During the early 1990s, even more game designers started to work with claymation. In 1994, Interplay Entertainment released ClayFighter into a market with stiff competition from games like Mortal Kombat and Street Fighter. Brian Fargo, president of Interplay, catered to parents “who object to blood-and-guts” when he affirmed that ClayFighter was “a whole new type of product combining the excitement of competitive combat action with the new experience of manipulating pliable clay characters that bend and distort rather than explode when hit.” Interplay sought to create a game with fast action and the elaborate, multilayer architecture of top-selling arcade-style fighting games. The game centers on a circus that has been hit by meteor of clay. The goo from the meteor contaminates the circus and transforms the performers into bizarre caricatures with superpowers. The player selects from 8 fighters such as Helga, Blob, and Taffy, and slugs it out for the title of King of the Circus. Game designers formed 70 models for the character of Blob alone. Their innovative modeling techniques created for characters that bulge and distort when hit by the enemy. Blob transforms himself into a giant shoe, for example, and squashes anyone underfoot. The use of clay in ClayFighter led to surprising and humorous new looks and shapes in video games.

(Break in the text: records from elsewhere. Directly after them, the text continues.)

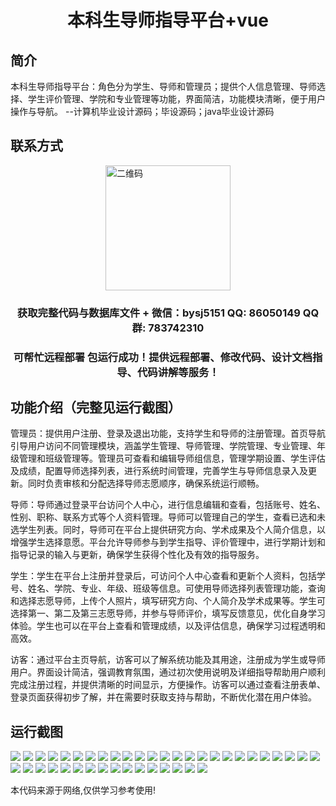 <p><h1 align="center">本科生导师指导平台+vue</h1></p>

## 简介
本科生导师指导平台：角色分为学生、导师和管理员；提供个人信息管理、导师选择、学生评价管理、学院和专业管理等功能，界面简洁，功能模块清晰，便于用户操作与导航。    --计算机毕业设计源码；毕设源码；java毕业设计源码


## 联系方式
<img src="https://bs-1329754181.cos.ap-shanghai.myqcloud.com/wx.jpg" alt="二维码" style="display: block; margin: 0 auto;" width="200px">
<p><h3 align="center">获取完整代码与数据库文件 + 微信：bysj5151 QQ: 86050149 QQ群: 783742310</h3></p>
<p><h3 align="center">可帮忙远程部署 包运行成功！提供远程部署、修改代码、设计文档指导、代码讲解等服务！</h3></p>

## 功能介绍（完整见运行截图）
管理员：提供用户注册、登录及退出功能，支持学生和导师的注册管理。首页导航引导用户访问不同管理模块，涵盖学生管理、导师管理、学院管理、专业管理、年级管理和班级管理等。管理员可查看和编辑导师组信息，管理学期设置、学生评估及成绩，配置导师选择列表，进行系统时间管理，完善学生与导师信息录入及更新。同时负责审核和分配选择导师志愿顺序，确保系统运行顺畅。

导师：导师通过登录平台访问个人中心，进行信息编辑和查看，包括账号、姓名、性别、职称、联系方式等个人资料管理。导师可以管理自己的学生，查看已选和未选学生列表。同时，导师可在平台上提供研究方向、学术成果及个人简介信息，以增强学生选择意愿。平台允许导师参与到学生指导、评价管理中，进行学期计划和指导记录的输入与更新，确保学生获得个性化及有效的指导服务。

学生：学生在平台上注册并登录后，可访问个人中心查看和更新个人资料，包括学号、姓名、学院、专业、年级、班级等信息。可使用导师选择列表管理功能，查询和选择志愿导师，上传个人照片，填写研究方向、个人简介及学术成果等。学生可选择第一、第二及第三志愿导师，并参与导师评价，填写反馈意见，优化自身学习体验。学生也可以在平台上查看和管理成绩，以及评估信息，确保学习过程透明和高效。

访客：通过平台主页导航，访客可以了解系统功能及其用途，注册成为学生或导师用户。界面设计简洁，强调教育氛围，通过初次使用说明及详细指导帮助用户顺利完成注册过程，并提供清晰的时间显示，方便操作。访客可以通过查看注册表单、登录页面获得初步了解，并在需要时获取支持与帮助，不断优化潜在用户体验。


## 运行截图
![](https://bs-1329754181.cos.ap-shanghai.myqcloud.com/ssm/UndergraduateMentorGuidancePlatform/img/001.jpg)
![](https://bs-1329754181.cos.ap-shanghai.myqcloud.com/ssm/UndergraduateMentorGuidancePlatform/img/002.jpg)
![](https://bs-1329754181.cos.ap-shanghai.myqcloud.com/ssm/UndergraduateMentorGuidancePlatform/img/003.jpg)
![](https://bs-1329754181.cos.ap-shanghai.myqcloud.com/ssm/UndergraduateMentorGuidancePlatform/img/004.jpg)
![](https://bs-1329754181.cos.ap-shanghai.myqcloud.com/ssm/UndergraduateMentorGuidancePlatform/img/005.jpg)
![](https://bs-1329754181.cos.ap-shanghai.myqcloud.com/ssm/UndergraduateMentorGuidancePlatform/img/006.jpg)
![](https://bs-1329754181.cos.ap-shanghai.myqcloud.com/ssm/UndergraduateMentorGuidancePlatform/img/007.jpg)
![](https://bs-1329754181.cos.ap-shanghai.myqcloud.com/ssm/UndergraduateMentorGuidancePlatform/img/008.jpg)
![](https://bs-1329754181.cos.ap-shanghai.myqcloud.com/ssm/UndergraduateMentorGuidancePlatform/img/009.jpg)
![](https://bs-1329754181.cos.ap-shanghai.myqcloud.com/ssm/UndergraduateMentorGuidancePlatform/img/010.jpg)
![](https://bs-1329754181.cos.ap-shanghai.myqcloud.com/ssm/UndergraduateMentorGuidancePlatform/img/011.jpg)
![](https://bs-1329754181.cos.ap-shanghai.myqcloud.com/ssm/UndergraduateMentorGuidancePlatform/img/012.jpg)
![](https://bs-1329754181.cos.ap-shanghai.myqcloud.com/ssm/UndergraduateMentorGuidancePlatform/img/013.jpg)
![](https://bs-1329754181.cos.ap-shanghai.myqcloud.com/ssm/UndergraduateMentorGuidancePlatform/img/014.jpg)
![](https://bs-1329754181.cos.ap-shanghai.myqcloud.com/ssm/UndergraduateMentorGuidancePlatform/img/015.jpg)
![](https://bs-1329754181.cos.ap-shanghai.myqcloud.com/ssm/UndergraduateMentorGuidancePlatform/img/016.jpg)
![](https://bs-1329754181.cos.ap-shanghai.myqcloud.com/ssm/UndergraduateMentorGuidancePlatform/img/017.jpg)
![](https://bs-1329754181.cos.ap-shanghai.myqcloud.com/ssm/UndergraduateMentorGuidancePlatform/img/018.jpg)
![](https://bs-1329754181.cos.ap-shanghai.myqcloud.com/ssm/UndergraduateMentorGuidancePlatform/img/019.jpg)
![](https://bs-1329754181.cos.ap-shanghai.myqcloud.com/ssm/UndergraduateMentorGuidancePlatform/img/020.jpg)
![](https://bs-1329754181.cos.ap-shanghai.myqcloud.com/ssm/UndergraduateMentorGuidancePlatform/img/021.jpg)
![](https://bs-1329754181.cos.ap-shanghai.myqcloud.com/ssm/UndergraduateMentorGuidancePlatform/img/022.jpg)
![](https://bs-1329754181.cos.ap-shanghai.myqcloud.com/ssm/UndergraduateMentorGuidancePlatform/img/023.jpg)
![](https://bs-1329754181.cos.ap-shanghai.myqcloud.com/ssm/UndergraduateMentorGuidancePlatform/img/024.jpg)
![](https://bs-1329754181.cos.ap-shanghai.myqcloud.com/ssm/UndergraduateMentorGuidancePlatform/img/025.jpg)
![](https://bs-1329754181.cos.ap-shanghai.myqcloud.com/ssm/UndergraduateMentorGuidancePlatform/img/026.jpg)
![](https://bs-1329754181.cos.ap-shanghai.myqcloud.com/ssm/UndergraduateMentorGuidancePlatform/img/027.jpg)
![](https://bs-1329754181.cos.ap-shanghai.myqcloud.com/ssm/UndergraduateMentorGuidancePlatform/img/028.jpg)
![](https://bs-1329754181.cos.ap-shanghai.myqcloud.com/ssm/UndergraduateMentorGuidancePlatform/img/029.jpg)
![](https://bs-1329754181.cos.ap-shanghai.myqcloud.com/ssm/UndergraduateMentorGuidancePlatform/img/030.jpg)
![](https://bs-1329754181.cos.ap-shanghai.myqcloud.com/ssm/UndergraduateMentorGuidancePlatform/img/031.jpg)
![](https://bs-1329754181.cos.ap-shanghai.myqcloud.com/ssm/UndergraduateMentorGuidancePlatform/img/032.jpg)
![](https://bs-1329754181.cos.ap-shanghai.myqcloud.com/ssm/UndergraduateMentorGuidancePlatform/img/033.jpg)
![](https://bs-1329754181.cos.ap-shanghai.myqcloud.com/ssm/UndergraduateMentorGuidancePlatform/img/034.jpg)
![](https://bs-1329754181.cos.ap-shanghai.myqcloud.com/ssm/UndergraduateMentorGuidancePlatform/img/035.jpg)
![](https://bs-1329754181.cos.ap-shanghai.myqcloud.com/ssm/UndergraduateMentorGuidancePlatform/img/036.jpg)
![](https://bs-1329754181.cos.ap-shanghai.myqcloud.com/ssm/UndergraduateMentorGuidancePlatform/img/037.jpg)
![](https://bs-1329754181.cos.ap-shanghai.myqcloud.com/ssm/UndergraduateMentorGuidancePlatform/img/038.jpg)
![](https://bs-1329754181.cos.ap-shanghai.myqcloud.com/ssm/UndergraduateMentorGuidancePlatform/img/039.jpg)
![](https://bs-1329754181.cos.ap-shanghai.myqcloud.com/ssm/UndergraduateMentorGuidancePlatform/img/040.jpg)
![](https://bs-1329754181.cos.ap-shanghai.myqcloud.com/ssm/UndergraduateMentorGuidancePlatform/img/041.jpg)

<p>本代码来源于网络,仅供学习参考使用!</p>
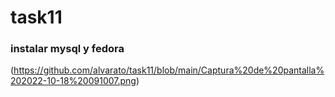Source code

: # task11
### instalar mysql y fedora
(https://github.com/alvarato/task11/blob/main/Captura%20de%20pantalla%202022-10-18%20091007.png)
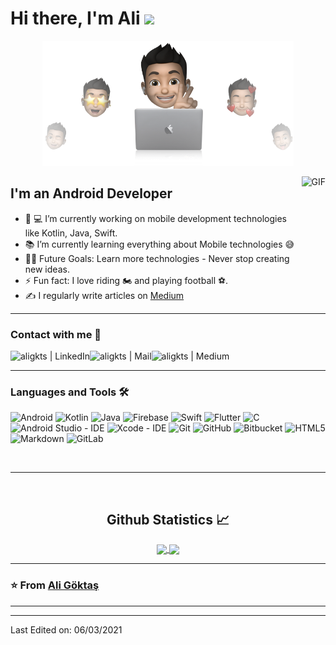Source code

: # Hi there, I'm Ali <img width="30px" src="https://media.tenor.com/images/3b388fe03da271d2674faf85eb7c3fcd/tenor.gif" />
<p align="center">
  <img src="https://github.com/aligkts/aligkts/blob/main/cover-aligkts.png" height="200"/>
</p>

<img align="right" alt="GIF" height="160px" src="https://media.giphy.com/media/du3J3cXyzhj75IOgvA/giphy.gif" />

## I'm an Android Developer  

- 👨‍ 💻 I’m currently working on mobile development technologies like Kotlin, Java, Swift.
- 📚  I’m currently learning everything about Mobile technologies 😅
- 💪🏼  Future Goals: Learn more technologies - Never stop creating new ideas.
- ⚡  Fun fact: I love riding 🏍️ and playing football ⚽.
- ✍️  I regularly write articles on [Medium][medium]
---


### Contact with me 📝

[<img align="left" alt="aligkts | LinkedIn" height="30px" src="https://www.flaticon.com/svg/static/icons/svg/725/725337.svg"/>][linkedin]
[<img align="left" alt="aligkts | Mail" height="30px" src="https://cdn-icons-png.flaticon.com/512/732/732200.png"/>][mail]
[<img align="left" alt="aligkts | Medium" height="30px" src="https://cdn-icons-png.flaticon.com/512/2111/2111505.png" />][medium]

<br />

---

### Languages and Tools 🛠 

![Android](https://img.shields.io/badge/-Android-inactive?style=flat-square&logo=android)
![Kotlin](https://img.shields.io/badge/-Kotlin-ed7812?style=flat-square&logo=kotlin)
![Java](http://img.shields.io/badge/-Java-5B4638?style=flat-square&logo=java&logoColor=ffffff)
![Firebase](https://img.shields.io/badge/-Firebase-FFCA28?style=flat-square&logo=firebase&logoColor=ffffff)
![Swift](https://img.shields.io/badge/-Swift-orange?style=flat-square&logo=swift&logoColor=ffffff)
![Flutter](https://img.shields.io/badge/-Flutter-lightgrey?style=flat-square&logo=flutter&logoColor=3dcafd)
![C](http://img.shields.io/badge/-C-A8B9CC?style=flat-square&logo=c&logoColor=ffffff)
![Android Studio - IDE](https://img.shields.io/badge/-Android%20Studio-green?style=flat-square&logo=android&logoColor=ffffff)
![Xcode - IDE](https://img.shields.io/badge/-Xcode-black?style=flat-square&logo=xcode)
![Git](https://img.shields.io/badge/-Git-%23F05032?style=flat-square&logo=git&logoColor=%23ffffff)
![GitHub](https://img.shields.io/badge/-GitHub-181717?style=flat-square&logo=github)
![Bitbucket](https://img.shields.io/badge/-Bitbucket-blue?style=flat-square&logo=bitbucket)
![HTML5](https://img.shields.io/badge/-HTML5-%23E44D27?style=flat-square&logo=html5&logoColor=ffffff)
![Markdown](https://img.shields.io/badge/-Markdown-000000?style=flat-square&logo=markdown)
![GitLab](https://img.shields.io/badge/-GitLab-FCA121?style=flat-square&logo=gitlab)

<br/>

---

<br/>

  <h2 align="center"> Github Statistics 📈 </h2>
  
  <div align="center"> 
     <a href="">
      <img align="center" src="https://github-readme-stats-sigma-five.vercel.app/api?username=aligkts&show_icons=true&include_all_commits=true&count_private=true&theme=react&line_height=40" />
    </a>
    <a href="">
      <img align="center" src="https://github-readme-stats.vercel.app/api/top-langs/?username=aligkts&theme=react&line_height=40&hide=css"/>
    </a>
</div

<br/>

---

### ⭐️ From [Ali Göktaş](https://github.com/aligkts) ### 

---

[linkedin]: https://www.linkedin.com/in/aligkts/
[medium]: https://medium.com/@alig106
[mail]: mailto:eng.ali.goktas@gmail.com


----
Last Edited on: 06/03/2021
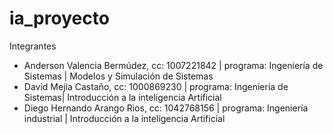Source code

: # ia_proyecto

Integrantes

- Anderson Valencia Bermúdez, cc: 1007221842 | programa: Ingeniería de Sistemas | Modelos y Simulación de Sistemas
- David Mejia Castaño, cc: 1000869230 | programa: Ingeniería de Sistemas| Introducción a la inteligencia Artificial
- Diego Hernando Arango Rios, cc: 1042768156 | programa: Ingeniería industrial | Introducción a la inteligencia Artificial
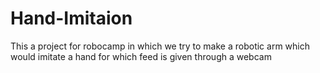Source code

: # Hand-Imitaion
This a project for robocamp in which we try to make a robotic arm which would imitate a hand for which feed is given through a webcam
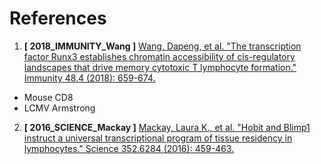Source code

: # References

1. **[ 2018_IMMUNITY_Wang ]** [Wang, Dapeng, et al. "The transcription factor Runx3 establishes chromatin accessibility of cis-regulatory landscapes that drive memory cytotoxic T lymphocyte formation." Immunity 48.4 (2018): 659-674.](https://www.cell.com/immunity/comments/S1074-7613(18)30126-2)
- Mouse CD8
- LCMV Armstrong

2. **[ 2016_SCIENCE_Mackay ]** [Mackay, Laura K., et al. "Hobit and Blimp1 instruct a universal transcriptional program of tissue residency in lymphocytes." Science 352.6284 (2016): 459-463.](https://science.sciencemag.org/content/352/6284/459.long)
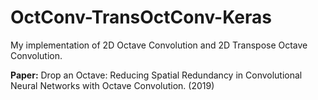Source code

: # OctConv-TransOctConv-Keras
My implementation of 2D Octave Convolution and 2D Transpose Octave Convolution.

**Paper:** Drop an Octave: Reducing Spatial Redundancy in Convolutional Neural Networks with Octave Convolution. (2019)

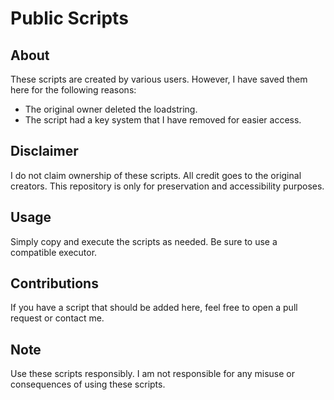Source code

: # Public Scripts

## About
These scripts are created by various users. However, I have saved them here for the following reasons:
- The original owner deleted the loadstring.
- The script had a key system that I have removed for easier access.

## Disclaimer
I do not claim ownership of these scripts. All credit goes to the original creators. This repository is only for preservation and accessibility purposes.

## Usage
Simply copy and execute the scripts as needed. Be sure to use a compatible executor.

## Contributions
If you have a script that should be added here, feel free to open a pull request or contact me.

## Note
Use these scripts responsibly. I am not responsible for any misuse or consequences of using these scripts.

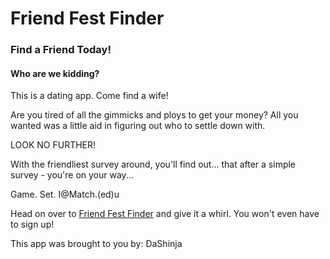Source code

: # Friend Fest Finder
### Find a Friend Today!

#### Who are we kidding?
This is a dating app.
Come find a wife!

Are you tired of all the gimmicks and ploys to get your money?
All you wanted was a little aid in figuring out who to settle down with.

LOOK NO FURTHER!

With the friendliest survey around, you'll find out...
that after a simple survey - you're on your way...

Game.
Set.
I@Match.(ed)u

Head on over to [Friend Fest Finder](https://friendfestfinder.herokuapp.com/survey) and give it a whirl.
You won't even have to sign up!

This app was brought to you by: DaShinja
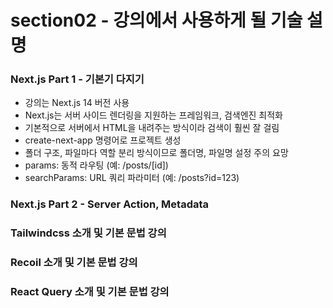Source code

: # section02 - 강의에서 사용하게 될 기술 설명

### Next.js Part 1 - 기본기 다지기

- 강의는 Next.js 14 버전 사용
- Next.js는 서버 사이드 렌더링을 지원하는 프레임워크, 검색엔진 최적화
- 기본적으로 서버에서 HTML을 내려주는 방식이라 검색이 훨씬 잘 걸림
- create-next-app 명령어로 프로젝트 생성
- 폴더 구조, 파일마다 역할 분리 방식이므로 폴더명, 파일명 설정 주의 요망
- params: 동적 라우팅 (예: /posts/[id])
- searchParams: URL 쿼리 파라미터 (예: /posts?id=123)

### Next.js Part 2 - Server Action, Metadata

### Tailwindcss 소개 및 기본 문법 강의

### Recoil 소개 및 기본 문법 강의

### React Query 소개 및 기본 문법 강의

Two years after the release of ClayFighter, DreamWorks Interactive published The Neverhood, a point-and-click adventure game. The Neverhood follows Klaymen on his quest to save Neverhood, a world made entirely of “Klay.” Players help Klaymen solve puzzles, dethrone the villain Klogg, revive the mysterious being Hoborg, and save the planet. Game designers used 3 1/2 tons of clay to make everything in the game including the main menu and in-game text. The Neverhood’s aesthetics resembles a cross between popular films Pee Wee’s Big Adventure and Chicken Run—quirky and colorful. Critics considered the game an immediate success and now adventure gamers consider it a cult favorite.
Today claymation continues to provide designers with a tangible experience and viewers with a stunning, creative visual encounter. What I like most about claymation is the meticulous, inventive process involved with the technique, because it’s as if a designer is bringing an action figure to life.